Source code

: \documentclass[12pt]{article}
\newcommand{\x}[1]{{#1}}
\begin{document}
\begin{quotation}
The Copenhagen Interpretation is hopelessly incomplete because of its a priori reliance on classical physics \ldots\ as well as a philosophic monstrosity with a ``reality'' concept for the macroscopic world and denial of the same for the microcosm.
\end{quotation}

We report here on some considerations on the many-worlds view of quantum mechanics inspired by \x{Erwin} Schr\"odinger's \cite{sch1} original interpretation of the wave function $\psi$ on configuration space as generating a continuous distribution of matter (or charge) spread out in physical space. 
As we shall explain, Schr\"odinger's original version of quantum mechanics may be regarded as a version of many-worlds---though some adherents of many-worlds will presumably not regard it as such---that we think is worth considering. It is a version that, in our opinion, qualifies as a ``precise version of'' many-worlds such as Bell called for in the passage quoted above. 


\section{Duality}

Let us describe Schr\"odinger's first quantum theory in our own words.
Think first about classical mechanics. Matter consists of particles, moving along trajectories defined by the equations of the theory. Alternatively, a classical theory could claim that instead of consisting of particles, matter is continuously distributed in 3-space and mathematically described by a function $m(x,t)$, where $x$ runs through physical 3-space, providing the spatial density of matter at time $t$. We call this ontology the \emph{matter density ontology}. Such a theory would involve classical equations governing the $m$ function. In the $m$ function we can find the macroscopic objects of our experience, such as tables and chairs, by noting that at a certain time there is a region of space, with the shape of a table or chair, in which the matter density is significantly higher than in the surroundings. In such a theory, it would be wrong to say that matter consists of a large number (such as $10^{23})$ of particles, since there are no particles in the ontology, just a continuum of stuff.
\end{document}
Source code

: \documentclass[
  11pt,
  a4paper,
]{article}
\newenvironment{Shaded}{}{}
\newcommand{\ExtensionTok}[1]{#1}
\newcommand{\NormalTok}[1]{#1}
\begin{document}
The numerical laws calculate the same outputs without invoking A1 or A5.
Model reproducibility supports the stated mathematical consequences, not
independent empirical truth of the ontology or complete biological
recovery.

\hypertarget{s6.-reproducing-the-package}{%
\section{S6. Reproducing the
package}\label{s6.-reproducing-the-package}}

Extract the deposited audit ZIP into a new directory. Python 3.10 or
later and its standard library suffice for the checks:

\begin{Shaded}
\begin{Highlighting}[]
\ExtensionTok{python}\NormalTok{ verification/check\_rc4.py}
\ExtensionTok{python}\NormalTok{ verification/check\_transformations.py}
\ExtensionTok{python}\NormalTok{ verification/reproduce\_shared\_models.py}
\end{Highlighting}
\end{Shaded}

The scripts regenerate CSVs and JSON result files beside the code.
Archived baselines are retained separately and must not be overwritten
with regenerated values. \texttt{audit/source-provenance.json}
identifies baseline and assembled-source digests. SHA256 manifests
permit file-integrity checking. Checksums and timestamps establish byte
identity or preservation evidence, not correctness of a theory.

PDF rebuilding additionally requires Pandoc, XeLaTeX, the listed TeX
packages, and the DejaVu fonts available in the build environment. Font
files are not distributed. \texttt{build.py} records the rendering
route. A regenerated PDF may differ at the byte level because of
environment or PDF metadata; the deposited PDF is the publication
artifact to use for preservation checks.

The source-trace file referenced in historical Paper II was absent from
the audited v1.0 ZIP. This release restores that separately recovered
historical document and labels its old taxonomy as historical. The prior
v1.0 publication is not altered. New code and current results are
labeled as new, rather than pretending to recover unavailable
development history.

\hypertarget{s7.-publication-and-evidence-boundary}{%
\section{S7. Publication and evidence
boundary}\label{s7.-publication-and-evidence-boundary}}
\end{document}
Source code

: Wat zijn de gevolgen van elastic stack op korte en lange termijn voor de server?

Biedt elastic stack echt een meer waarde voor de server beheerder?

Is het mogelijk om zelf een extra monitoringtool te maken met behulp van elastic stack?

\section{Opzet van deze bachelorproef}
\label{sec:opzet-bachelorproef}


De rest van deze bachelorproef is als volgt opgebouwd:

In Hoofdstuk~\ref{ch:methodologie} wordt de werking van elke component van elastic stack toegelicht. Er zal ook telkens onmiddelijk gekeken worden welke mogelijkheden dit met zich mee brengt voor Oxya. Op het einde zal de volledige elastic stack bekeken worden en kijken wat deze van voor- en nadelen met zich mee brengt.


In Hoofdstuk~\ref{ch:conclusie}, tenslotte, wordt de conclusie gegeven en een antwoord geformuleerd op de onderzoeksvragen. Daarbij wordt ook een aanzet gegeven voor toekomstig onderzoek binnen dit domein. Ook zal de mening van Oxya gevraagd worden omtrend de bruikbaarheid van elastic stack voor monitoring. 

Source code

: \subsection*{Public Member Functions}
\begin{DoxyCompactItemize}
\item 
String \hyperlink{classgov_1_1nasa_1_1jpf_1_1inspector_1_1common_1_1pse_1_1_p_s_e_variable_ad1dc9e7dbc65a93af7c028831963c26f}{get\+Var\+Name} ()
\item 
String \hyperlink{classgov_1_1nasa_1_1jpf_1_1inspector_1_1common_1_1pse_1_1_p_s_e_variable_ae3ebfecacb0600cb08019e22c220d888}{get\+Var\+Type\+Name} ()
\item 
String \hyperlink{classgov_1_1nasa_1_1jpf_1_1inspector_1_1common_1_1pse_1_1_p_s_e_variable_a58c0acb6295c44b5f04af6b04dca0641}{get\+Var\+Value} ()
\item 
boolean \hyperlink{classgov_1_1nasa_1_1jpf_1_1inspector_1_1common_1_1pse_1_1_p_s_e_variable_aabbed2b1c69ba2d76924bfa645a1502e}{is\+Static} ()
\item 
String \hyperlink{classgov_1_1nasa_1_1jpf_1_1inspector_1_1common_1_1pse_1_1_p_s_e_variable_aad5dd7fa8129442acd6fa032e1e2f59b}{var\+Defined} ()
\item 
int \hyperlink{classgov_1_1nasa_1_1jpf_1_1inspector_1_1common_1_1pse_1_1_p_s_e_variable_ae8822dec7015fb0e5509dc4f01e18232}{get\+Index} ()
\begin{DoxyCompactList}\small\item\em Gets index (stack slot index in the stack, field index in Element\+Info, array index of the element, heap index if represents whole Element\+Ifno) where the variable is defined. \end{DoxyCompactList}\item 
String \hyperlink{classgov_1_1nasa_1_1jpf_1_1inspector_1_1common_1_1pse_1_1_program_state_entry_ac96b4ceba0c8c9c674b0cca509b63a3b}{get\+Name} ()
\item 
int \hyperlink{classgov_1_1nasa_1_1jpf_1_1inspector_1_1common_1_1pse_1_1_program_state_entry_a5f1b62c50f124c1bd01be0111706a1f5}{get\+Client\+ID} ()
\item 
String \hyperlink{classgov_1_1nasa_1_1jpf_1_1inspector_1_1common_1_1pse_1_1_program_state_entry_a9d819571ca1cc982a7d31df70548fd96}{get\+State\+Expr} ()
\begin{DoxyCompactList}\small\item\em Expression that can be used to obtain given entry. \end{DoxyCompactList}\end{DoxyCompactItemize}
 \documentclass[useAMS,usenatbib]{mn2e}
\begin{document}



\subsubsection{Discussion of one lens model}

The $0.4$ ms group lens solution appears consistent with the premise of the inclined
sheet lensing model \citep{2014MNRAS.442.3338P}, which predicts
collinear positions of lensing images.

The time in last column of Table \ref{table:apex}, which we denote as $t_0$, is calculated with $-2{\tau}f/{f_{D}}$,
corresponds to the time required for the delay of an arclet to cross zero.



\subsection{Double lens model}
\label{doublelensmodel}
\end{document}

......

TASK OBJECTIVE ▸
Using the data above, repeat every line exactly.

EXERCISE RESULT ▸
Source code

: \documentclass[12pt]{article}
\newcommand{\x}[1]{{#1}}
\begin{document}
\begin{quotation}
The Copenhagen Interpretation is hopelessly incomplete because of its a priori reliance on classical physics \ldots\ as well as a philosophic monstrosity with a ``reality'' concept for the macroscopic world and denial of the same for the microcosm.
\end{quotation}

We report here on some considerations on the many-worlds view of quantum mechanics inspired by \x{Erwin} Schr\"odinger's \cite{sch1} original interpretation of the wave function $\psi$ on configuration space as generating a continuous distribution of matter (or charge) spread out in physical space. 
As we shall explain, Schr\"odinger's original version of quantum mechanics may be regarded as a version of many-worlds---though some adherents of many-worlds will presumably not regard it as such---that we think is worth considering. It is a version that, in our opinion, qualifies as a ``precise version of'' many-worlds such as Bell called for in the passage quoted above. 


\section{Duality}

Let us describe Schr\"odinger's first quantum theory in our own words.
Think first about classical mechanics. Matter consists of particles, moving along trajectories defined by the equations of the theory. Alternatively, a classical theory could claim that instead of consisting of particles, matter is continuously distributed in 3-space and mathematically described by a function $m(x,t)$, where $x$ runs through physical 3-space, providing the spatial density of matter at time $t$. We call this ontology the \emph{matter density ontology}. Such a theory would involve classical equations governing the $m$ function. In the $m$ function we can find the macroscopic objects of our experience, such as tables and chairs, by noting that at a certain time there is a region of space, with the shape of a table or chair, in which the matter density is significantly higher than in the surroundings. In such a theory, it would be wrong to say that matter consists of a large number (such as $10^{23})$ of particles, since there are no particles in the ontology, just a continuum of stuff.
\end{document}
Source code

: \documentclass[
  11pt,
  a4paper,
]{article}
\newenvironment{Shaded}{}{}
\newcommand{\ExtensionTok}[1]{#1}
\newcommand{\NormalTok}[1]{#1}
\begin{document}
The numerical laws calculate the same outputs without invoking A1 or A5.
Model reproducibility supports the stated mathematical consequences, not
independent empirical truth of the ontology or complete biological
recovery.

\hypertarget{s6.-reproducing-the-package}{%
\section{S6. Reproducing the
package}\label{s6.-reproducing-the-package}}

Extract the deposited audit ZIP into a new directory. Python 3.10 or
later and its standard library suffice for the checks:

\begin{Shaded}
\begin{Highlighting}[]
\ExtensionTok{python}\NormalTok{ verification/check\_rc4.py}
\ExtensionTok{python}\NormalTok{ verification/check\_transformations.py}
\ExtensionTok{python}\NormalTok{ verification/reproduce\_shared\_models.py}
\end{Highlighting}
\end{Shaded}

The scripts regenerate CSVs and JSON result files beside the code.
Archived baselines are retained separately and must not be overwritten
with regenerated values. \texttt{audit/source-provenance.json}
identifies baseline and assembled-source digests. SHA256 manifests
permit file-integrity checking. Checksums and timestamps establish byte
identity or preservation evidence, not correctness of a theory.

PDF rebuilding additionally requires Pandoc, XeLaTeX, the listed TeX
packages, and the DejaVu fonts available in the build environment. Font
files are not distributed. \texttt{build.py} records the rendering
route. A regenerated PDF may differ at the byte level because of
environment or PDF metadata; the deposited PDF is the publication
artifact to use for preservation checks.

The source-trace file referenced in historical Paper II was absent from
the audited v1.0 ZIP. This release restores that separately recovered
historical document and labels its old taxonomy as historical. The prior
v1.0 publication is not altered. New code and current results are
labeled as new, rather than pretending to recover unavailable
development history.

\hypertarget{s7.-publication-and-evidence-boundary}{%
\section{S7. Publication and evidence
boundary}\label{s7.-publication-and-evidence-boundary}}
\end{document}
Source code

: Wat zijn de gevolgen van elastic stack op korte en lange termijn voor de server?

Biedt elastic stack echt een meer waarde voor de server beheerder?

Is het mogelijk om zelf een extra monitoringtool te maken met behulp van elastic stack?

\section{Opzet van deze bachelorproef}
\label{sec:opzet-bachelorproef}


De rest van deze bachelorproef is als volgt opgebouwd:

In Hoofdstuk~\ref{ch:methodologie} wordt de werking van elke component van elastic stack toegelicht. Er zal ook telkens onmiddelijk gekeken worden welke mogelijkheden dit met zich mee brengt voor Oxya. Op het einde zal de volledige elastic stack bekeken worden en kijken wat deze van voor- en nadelen met zich mee brengt.


In Hoofdstuk~\ref{ch:conclusie}, tenslotte, wordt de conclusie gegeven en een antwoord geformuleerd op de onderzoeksvragen. Daarbij wordt ook een aanzet gegeven voor toekomstig onderzoek binnen dit domein. Ook zal de mening van Oxya gevraagd worden omtrend de bruikbaarheid van elastic stack voor monitoring. 

Source code

: \subsection*{Public Member Functions}
\begin{DoxyCompactItemize}
\item 
String \hyperlink{classgov_1_1nasa_1_1jpf_1_1inspector_1_1common_1_1pse_1_1_p_s_e_variable_ad1dc9e7dbc65a93af7c028831963c26f}{get\+Var\+Name} ()
\item 
String \hyperlink{classgov_1_1nasa_1_1jpf_1_1inspector_1_1common_1_1pse_1_1_p_s_e_variable_ae3ebfecacb0600cb08019e22c220d888}{get\+Var\+Type\+Name} ()
\item 
String \hyperlink{classgov_1_1nasa_1_1jpf_1_1inspector_1_1common_1_1pse_1_1_p_s_e_variable_a58c0acb6295c44b5f04af6b04dca0641}{get\+Var\+Value} ()
\item 
boolean \hyperlink{classgov_1_1nasa_1_1jpf_1_1inspector_1_1common_1_1pse_1_1_p_s_e_variable_aabbed2b1c69ba2d76924bfa645a1502e}{is\+Static} ()
\item 
String \hyperlink{classgov_1_1nasa_1_1jpf_1_1inspector_1_1common_1_1pse_1_1_p_s_e_variable_aad5dd7fa8129442acd6fa032e1e2f59b}{var\+Defined} ()
\item 
int \hyperlink{classgov_1_1nasa_1_1jpf_1_1inspector_1_1common_1_1pse_1_1_p_s_e_variable_ae8822dec7015fb0e5509dc4f01e18232}{get\+Index} ()
\begin{DoxyCompactList}\small\item\em Gets index (stack slot index in the stack, field index in Element\+Info, array index of the element, heap index if represents whole Element\+Ifno) where the variable is defined. \end{DoxyCompactList}\item 
String \hyperlink{classgov_1_1nasa_1_1jpf_1_1inspector_1_1common_1_1pse_1_1_program_state_entry_ac96b4ceba0c8c9c674b0cca509b63a3b}{get\+Name} ()
\item 
int \hyperlink{classgov_1_1nasa_1_1jpf_1_1inspector_1_1common_1_1pse_1_1_program_state_entry_a5f1b62c50f124c1bd01be0111706a1f5}{get\+Client\+ID} ()
\item 
String \hyperlink{classgov_1_1nasa_1_1jpf_1_1inspector_1_1common_1_1pse_1_1_program_state_entry_a9d819571ca1cc982a7d31df70548fd96}{get\+State\+Expr} ()
\begin{DoxyCompactList}\small\item\em Expression that can be used to obtain given entry. \end{DoxyCompactList}\end{DoxyCompactItemize}
 \documentclass[useAMS,usenatbib]{mn2e}
\begin{document}



\subsubsection{Discussion of one lens model}

The $0.4$ ms group lens solution appears consistent with the premise of the inclined
sheet lensing model \citep{2014MNRAS.442.3338P}, which predicts
collinear positions of lensing images.

The time in last column of Table \ref{table:apex}, which we denote as $t_0$, is calculated with $-2{\tau}f/{f_{D}}$,
corresponds to the time required for the delay of an arclet to cross zero.



\subsection{Double lens model}
\label{doublelensmodel}
\end{document}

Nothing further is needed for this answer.